KMedoids clustering result

class kmedoids.KMedoidsResult
loss: float

Loss of this clustering (sum of deviations)

labels: ndarray

Cluster assignment

medoids: ndarray

Chosen medoid indexes

n_iter: int

Number of iterations

n_swap: int

Number of swaps performed

References

For further details on the implemented algorithm FasterPAM, see:

Erich Schubert, Peter J. Rousseeuw
Fast and Eager k-Medoids Clustering:
O(k) Runtime Improvement of the PAM, CLARA, and CLARANS Algorithms
Information Systems (101), 2021, 101804

an earlier (slower, and now obsolete) version was published as:

Erich Schubert, Peter J. Rousseeuw:
Faster k-Medoids Clustering: Improving the PAM, CLARA, and CLARANS Algorithms
In: 12th International Conference on Similarity Search and Applications (SISAP 2019), 171-187.

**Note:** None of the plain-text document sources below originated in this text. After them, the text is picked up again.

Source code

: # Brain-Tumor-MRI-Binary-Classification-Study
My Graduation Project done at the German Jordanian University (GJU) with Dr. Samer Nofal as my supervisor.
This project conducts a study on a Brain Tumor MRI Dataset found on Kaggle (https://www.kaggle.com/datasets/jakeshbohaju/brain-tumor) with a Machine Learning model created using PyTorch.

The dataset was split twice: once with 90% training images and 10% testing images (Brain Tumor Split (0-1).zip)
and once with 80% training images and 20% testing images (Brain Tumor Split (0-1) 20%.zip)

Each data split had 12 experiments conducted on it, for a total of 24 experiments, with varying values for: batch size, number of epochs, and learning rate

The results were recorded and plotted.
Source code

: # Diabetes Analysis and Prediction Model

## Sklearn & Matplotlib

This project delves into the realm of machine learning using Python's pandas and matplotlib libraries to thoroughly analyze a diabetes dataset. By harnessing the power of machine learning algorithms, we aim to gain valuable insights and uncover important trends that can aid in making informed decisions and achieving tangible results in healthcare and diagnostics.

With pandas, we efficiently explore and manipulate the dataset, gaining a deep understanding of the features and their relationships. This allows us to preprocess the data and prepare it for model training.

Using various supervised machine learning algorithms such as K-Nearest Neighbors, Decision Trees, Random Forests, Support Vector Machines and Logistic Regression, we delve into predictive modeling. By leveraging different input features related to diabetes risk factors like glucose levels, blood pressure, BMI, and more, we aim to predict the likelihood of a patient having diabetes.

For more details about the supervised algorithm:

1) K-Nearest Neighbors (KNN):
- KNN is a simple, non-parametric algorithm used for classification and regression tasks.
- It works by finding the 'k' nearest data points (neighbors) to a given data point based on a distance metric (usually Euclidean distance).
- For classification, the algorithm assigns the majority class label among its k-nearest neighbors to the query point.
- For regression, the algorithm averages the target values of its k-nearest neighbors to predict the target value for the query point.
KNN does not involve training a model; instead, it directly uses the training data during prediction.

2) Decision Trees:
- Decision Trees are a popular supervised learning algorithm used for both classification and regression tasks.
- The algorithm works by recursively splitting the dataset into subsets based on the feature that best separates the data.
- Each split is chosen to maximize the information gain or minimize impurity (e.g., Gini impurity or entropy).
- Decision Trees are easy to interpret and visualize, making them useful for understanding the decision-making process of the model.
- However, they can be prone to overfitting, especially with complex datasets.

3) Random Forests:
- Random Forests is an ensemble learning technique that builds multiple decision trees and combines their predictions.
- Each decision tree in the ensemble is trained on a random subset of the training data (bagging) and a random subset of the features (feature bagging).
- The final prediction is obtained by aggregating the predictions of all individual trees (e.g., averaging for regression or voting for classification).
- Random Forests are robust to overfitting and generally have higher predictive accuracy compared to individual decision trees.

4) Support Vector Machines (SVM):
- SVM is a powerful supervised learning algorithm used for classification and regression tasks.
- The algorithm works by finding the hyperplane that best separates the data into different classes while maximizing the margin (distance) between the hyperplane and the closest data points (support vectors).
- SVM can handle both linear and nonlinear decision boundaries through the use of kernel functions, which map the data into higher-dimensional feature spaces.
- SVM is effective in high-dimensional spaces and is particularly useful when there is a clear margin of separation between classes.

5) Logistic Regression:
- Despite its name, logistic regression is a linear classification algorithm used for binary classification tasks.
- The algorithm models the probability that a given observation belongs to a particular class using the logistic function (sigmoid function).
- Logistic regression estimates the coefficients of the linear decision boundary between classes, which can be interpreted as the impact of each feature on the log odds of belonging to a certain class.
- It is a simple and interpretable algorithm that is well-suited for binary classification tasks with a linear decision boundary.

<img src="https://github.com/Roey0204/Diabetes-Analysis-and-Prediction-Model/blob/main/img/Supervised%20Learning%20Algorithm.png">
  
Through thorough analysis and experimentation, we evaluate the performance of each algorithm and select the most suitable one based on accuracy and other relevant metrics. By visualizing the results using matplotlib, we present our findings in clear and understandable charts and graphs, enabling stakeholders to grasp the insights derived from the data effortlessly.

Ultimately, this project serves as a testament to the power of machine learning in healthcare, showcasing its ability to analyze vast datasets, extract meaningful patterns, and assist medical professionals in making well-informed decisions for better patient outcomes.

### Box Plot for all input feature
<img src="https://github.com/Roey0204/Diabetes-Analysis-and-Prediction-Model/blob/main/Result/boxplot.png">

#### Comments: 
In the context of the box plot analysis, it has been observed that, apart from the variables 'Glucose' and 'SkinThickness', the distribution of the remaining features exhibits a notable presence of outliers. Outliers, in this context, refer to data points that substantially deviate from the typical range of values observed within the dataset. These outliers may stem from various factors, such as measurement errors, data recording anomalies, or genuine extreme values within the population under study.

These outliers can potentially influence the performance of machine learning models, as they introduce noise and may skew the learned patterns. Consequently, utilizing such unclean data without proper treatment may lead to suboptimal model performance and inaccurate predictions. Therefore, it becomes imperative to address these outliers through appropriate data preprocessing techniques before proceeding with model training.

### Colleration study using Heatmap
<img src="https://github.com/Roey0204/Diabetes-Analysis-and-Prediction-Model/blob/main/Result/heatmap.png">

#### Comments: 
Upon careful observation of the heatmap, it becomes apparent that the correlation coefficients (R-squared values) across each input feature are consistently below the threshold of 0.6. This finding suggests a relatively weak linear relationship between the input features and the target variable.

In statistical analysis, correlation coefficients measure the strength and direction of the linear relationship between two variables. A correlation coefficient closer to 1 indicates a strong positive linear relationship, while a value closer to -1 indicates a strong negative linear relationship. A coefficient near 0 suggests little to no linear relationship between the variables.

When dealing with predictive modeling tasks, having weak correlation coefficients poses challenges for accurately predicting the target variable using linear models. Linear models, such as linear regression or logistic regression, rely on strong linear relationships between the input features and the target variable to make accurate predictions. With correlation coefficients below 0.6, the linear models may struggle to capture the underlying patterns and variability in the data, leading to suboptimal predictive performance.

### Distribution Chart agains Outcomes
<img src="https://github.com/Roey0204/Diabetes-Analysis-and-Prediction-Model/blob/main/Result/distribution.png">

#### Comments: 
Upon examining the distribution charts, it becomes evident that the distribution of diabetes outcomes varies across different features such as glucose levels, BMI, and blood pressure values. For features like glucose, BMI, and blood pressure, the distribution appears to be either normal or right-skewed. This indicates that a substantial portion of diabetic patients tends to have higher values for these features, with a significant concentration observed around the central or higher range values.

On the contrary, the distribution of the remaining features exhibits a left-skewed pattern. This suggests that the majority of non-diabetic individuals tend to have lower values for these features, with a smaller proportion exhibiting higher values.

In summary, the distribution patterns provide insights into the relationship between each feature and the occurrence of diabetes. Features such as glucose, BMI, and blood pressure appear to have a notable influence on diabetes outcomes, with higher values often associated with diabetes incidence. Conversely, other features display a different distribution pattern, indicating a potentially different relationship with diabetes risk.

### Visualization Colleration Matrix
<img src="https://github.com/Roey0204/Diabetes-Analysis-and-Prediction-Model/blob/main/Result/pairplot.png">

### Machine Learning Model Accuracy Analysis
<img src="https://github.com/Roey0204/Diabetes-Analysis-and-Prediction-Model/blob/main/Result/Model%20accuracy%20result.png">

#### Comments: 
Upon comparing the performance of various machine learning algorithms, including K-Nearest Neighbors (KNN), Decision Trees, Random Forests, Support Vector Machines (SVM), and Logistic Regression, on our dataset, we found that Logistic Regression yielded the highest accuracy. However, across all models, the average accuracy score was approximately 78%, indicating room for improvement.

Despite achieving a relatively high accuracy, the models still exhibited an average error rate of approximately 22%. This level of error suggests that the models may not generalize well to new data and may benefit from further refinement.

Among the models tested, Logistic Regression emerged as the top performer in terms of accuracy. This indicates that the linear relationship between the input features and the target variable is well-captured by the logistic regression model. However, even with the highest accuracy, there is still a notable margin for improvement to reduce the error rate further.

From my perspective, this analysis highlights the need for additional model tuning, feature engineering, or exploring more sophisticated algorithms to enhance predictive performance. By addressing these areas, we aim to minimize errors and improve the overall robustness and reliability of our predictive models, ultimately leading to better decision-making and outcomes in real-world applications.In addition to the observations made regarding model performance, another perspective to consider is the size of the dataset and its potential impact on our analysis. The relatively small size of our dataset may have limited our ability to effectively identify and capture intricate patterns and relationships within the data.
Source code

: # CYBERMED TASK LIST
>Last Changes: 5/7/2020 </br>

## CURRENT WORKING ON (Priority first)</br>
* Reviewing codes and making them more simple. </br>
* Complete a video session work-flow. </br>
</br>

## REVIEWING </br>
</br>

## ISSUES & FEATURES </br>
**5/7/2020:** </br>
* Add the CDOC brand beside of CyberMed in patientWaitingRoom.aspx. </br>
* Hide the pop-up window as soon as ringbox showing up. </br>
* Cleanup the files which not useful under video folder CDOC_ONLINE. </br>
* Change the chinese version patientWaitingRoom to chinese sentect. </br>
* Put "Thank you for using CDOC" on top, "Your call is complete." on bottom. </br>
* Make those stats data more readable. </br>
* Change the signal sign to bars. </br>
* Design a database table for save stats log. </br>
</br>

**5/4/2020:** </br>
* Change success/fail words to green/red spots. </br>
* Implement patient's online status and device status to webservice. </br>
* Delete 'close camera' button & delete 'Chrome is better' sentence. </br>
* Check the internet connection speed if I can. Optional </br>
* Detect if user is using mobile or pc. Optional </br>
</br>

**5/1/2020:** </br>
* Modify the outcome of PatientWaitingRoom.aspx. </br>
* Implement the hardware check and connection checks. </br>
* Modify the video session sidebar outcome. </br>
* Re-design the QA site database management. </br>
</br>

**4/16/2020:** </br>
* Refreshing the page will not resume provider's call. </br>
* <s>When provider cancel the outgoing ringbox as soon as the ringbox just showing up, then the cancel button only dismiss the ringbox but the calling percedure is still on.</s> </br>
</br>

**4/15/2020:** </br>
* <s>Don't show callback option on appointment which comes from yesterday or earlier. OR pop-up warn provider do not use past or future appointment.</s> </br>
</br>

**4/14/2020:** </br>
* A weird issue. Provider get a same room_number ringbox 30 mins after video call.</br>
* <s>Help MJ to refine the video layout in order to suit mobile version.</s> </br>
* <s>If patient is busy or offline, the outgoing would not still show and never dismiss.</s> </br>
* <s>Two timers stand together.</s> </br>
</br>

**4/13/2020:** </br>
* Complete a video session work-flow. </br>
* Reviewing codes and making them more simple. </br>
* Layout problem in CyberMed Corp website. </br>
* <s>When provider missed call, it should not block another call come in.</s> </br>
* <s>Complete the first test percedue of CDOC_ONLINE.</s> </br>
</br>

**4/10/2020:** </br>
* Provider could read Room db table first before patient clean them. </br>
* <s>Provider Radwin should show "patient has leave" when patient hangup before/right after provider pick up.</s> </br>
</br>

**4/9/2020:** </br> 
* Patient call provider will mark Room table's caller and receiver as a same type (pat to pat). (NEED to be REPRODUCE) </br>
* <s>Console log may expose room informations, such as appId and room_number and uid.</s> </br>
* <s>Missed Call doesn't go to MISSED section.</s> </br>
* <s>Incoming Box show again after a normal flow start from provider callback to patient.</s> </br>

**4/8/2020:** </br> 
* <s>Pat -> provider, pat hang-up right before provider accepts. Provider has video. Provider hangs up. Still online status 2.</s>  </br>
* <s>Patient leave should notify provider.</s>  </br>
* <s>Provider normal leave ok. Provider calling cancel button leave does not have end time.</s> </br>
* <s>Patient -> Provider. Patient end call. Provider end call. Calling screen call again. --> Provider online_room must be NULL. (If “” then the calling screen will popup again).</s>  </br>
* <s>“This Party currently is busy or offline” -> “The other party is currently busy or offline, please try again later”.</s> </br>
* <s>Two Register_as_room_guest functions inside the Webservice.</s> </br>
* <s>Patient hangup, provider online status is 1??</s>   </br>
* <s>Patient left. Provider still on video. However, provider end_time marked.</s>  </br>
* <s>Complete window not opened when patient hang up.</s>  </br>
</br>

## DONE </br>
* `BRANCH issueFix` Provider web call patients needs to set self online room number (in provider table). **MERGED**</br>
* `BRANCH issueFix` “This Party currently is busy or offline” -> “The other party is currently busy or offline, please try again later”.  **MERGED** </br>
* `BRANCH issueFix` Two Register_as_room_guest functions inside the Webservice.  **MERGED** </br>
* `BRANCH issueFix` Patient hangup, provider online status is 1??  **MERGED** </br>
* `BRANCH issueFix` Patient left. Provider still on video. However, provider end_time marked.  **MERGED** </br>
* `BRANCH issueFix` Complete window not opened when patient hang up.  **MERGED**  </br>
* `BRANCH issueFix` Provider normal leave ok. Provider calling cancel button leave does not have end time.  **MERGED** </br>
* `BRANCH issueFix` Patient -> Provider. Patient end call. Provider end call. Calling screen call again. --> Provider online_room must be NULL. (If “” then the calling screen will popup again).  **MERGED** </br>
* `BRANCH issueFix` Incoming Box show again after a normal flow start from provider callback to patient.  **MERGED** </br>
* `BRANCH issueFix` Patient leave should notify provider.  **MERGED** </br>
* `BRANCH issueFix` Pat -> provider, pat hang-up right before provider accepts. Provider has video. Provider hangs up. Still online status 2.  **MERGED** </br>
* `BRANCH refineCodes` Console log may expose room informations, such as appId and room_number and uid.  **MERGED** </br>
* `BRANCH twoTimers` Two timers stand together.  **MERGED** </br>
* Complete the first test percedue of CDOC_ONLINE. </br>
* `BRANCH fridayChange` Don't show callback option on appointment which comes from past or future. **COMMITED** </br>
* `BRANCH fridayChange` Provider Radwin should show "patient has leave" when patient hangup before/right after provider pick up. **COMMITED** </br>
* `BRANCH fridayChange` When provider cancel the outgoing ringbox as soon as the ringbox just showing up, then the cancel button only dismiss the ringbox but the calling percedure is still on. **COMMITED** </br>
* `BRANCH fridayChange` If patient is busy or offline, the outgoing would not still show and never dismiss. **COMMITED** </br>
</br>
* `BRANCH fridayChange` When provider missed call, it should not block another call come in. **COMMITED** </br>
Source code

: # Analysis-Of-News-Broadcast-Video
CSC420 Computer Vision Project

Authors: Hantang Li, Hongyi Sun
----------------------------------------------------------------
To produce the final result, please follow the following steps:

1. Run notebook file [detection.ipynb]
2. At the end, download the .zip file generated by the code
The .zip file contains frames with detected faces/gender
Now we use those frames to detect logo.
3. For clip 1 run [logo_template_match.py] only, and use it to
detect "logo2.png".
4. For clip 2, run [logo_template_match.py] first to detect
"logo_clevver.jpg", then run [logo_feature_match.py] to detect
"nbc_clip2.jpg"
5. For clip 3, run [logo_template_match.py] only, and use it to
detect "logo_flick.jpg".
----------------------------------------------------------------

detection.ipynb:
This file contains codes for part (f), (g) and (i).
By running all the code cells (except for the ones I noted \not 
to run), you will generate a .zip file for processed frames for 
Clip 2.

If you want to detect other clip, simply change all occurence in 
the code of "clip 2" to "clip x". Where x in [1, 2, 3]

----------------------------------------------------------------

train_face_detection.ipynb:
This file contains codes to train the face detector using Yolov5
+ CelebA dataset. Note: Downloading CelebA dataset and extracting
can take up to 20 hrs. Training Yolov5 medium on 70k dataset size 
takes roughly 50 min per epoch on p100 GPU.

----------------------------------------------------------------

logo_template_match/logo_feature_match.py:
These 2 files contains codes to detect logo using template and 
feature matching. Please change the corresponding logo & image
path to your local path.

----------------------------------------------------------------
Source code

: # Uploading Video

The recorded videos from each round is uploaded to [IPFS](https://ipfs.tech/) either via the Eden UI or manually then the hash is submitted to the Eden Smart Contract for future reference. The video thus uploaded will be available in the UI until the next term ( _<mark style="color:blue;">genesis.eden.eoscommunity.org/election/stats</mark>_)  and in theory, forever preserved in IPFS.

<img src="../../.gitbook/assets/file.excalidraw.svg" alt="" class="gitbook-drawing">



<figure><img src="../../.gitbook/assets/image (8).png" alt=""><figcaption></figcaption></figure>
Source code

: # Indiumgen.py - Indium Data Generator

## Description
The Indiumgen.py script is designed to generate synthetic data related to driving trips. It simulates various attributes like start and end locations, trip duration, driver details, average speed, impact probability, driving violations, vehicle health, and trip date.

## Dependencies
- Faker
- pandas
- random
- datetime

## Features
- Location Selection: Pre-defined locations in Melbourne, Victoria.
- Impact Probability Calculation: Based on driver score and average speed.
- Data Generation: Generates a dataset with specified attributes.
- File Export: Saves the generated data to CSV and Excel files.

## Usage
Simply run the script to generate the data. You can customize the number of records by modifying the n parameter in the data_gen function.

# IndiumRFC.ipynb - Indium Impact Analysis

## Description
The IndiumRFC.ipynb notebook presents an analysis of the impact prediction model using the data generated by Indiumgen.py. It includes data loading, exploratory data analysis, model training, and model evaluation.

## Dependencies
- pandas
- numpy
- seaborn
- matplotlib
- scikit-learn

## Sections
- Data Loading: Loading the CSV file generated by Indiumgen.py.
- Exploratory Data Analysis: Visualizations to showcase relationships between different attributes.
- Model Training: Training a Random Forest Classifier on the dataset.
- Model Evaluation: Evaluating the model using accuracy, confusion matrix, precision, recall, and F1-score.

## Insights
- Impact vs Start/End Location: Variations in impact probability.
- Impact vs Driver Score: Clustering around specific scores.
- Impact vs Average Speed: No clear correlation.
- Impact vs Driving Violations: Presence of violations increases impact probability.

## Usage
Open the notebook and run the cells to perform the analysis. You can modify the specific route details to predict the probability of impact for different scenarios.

This is a port of the original Java code from ELKI to Rust. The Rust version is then wrapped for use with Python.

If you use this code in scientific work, please cite above papers. Thank you.

License: GPL-3 or later

This program is free software: you can redistribute it and/or modify
it under the terms of the GNU General Public License as published by
the Free Software Foundation, either version 3 of the License, or
(at your option) any later version.

This program is distributed in the hope that it will be useful,
but WITHOUT ANY WARRANTY; without even the implied warranty of
MERCHANTABILITY or FITNESS FOR A PARTICULAR PURPOSE.  See the
GNU General Public License for more details.

You should have received a copy of the GNU General Public License
along with this program.  If not, see <https://www.gnu.org/licenses/>.

FAQ: Why GPL and not Apache/MIT/BSD?

Because copyleft software like Linux is what built the open-source community.

Tit for tat: you get to use my code, I get to use your code.